Exercise: Search the records for "DoxyParamCaption". Copy every line where it appears.
=== Information shown ===
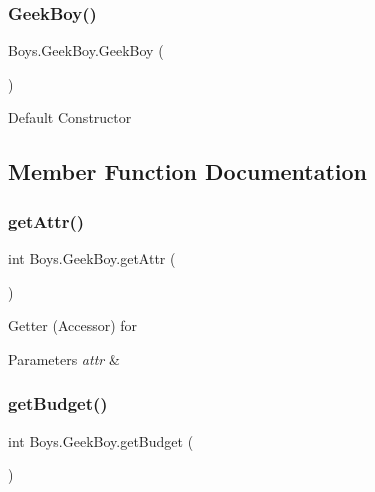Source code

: \subsubsection{\texorpdfstring{Geek\+Boy()}{GeekBoy()}\hspace{0.1cm}{\footnotesize\ttfamily [2/2]}}
{\footnotesize\ttfamily Boys.\+Geek\+Boy.\+Geek\+Boy (\begin{DoxyParamCaption}{ }\end{DoxyParamCaption})\hspace{0.3cm}{\ttfamily [inline]}}

Default Constructor 

\subsection{Member Function Documentation}
\mbox{\label{class_boys_1_1_geek_boy_ad52b4fd950d0b9ff44315fedfba7ef55}} 
\subsubsection{\texorpdfstring{get\+Attr()}{getAttr()}}
{\footnotesize\ttfamily int Boys.\+Geek\+Boy.\+get\+Attr (\begin{DoxyParamCaption}{ }\end{DoxyParamCaption})\hspace{0.3cm}{\ttfamily [inline]}}

Getter (Accessor) for 
\begin{DoxyParams}{Parameters}
{\em attr} & \\
\hline
\end{DoxyParams}
\mbox{\label{class_boys_1_1_geek_boy_a606fcc046649afa5907fd00e9c301ec2}} 
\subsubsection{\texorpdfstring{get\+Budget()}{getBudget()}}
{\footnotesize\ttfamily int Boys.\+Geek\+Boy.\+get\+Budget (\begin{DoxyParamCaption}{ }\end{DoxyParamCaption})\hspace{0.3cm}{\ttfamily [inline]}}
===
Written solution:
{\footnotesize\ttfamily Boys.\+Geek\+Boy.\+Geek\+Boy (\begin{DoxyParamCaption}{ }\end{DoxyParamCaption})\hspace{0.3cm}{\ttfamily [inline]}}
{\footnotesize\ttfamily int Boys.\+Geek\+Boy.\+get\+Attr (\begin{DoxyParamCaption}{ }\end{DoxyParamCaption})\hspace{0.3cm}{\ttfamily [inline]}}
{\footnotesize\ttfamily int Boys.\+Geek\+Boy.\+get\+Budget (\begin{DoxyParamCaption}{ }\end{DoxyParamCaption})\hspace{0.3cm}{\ttfamily [inline]}}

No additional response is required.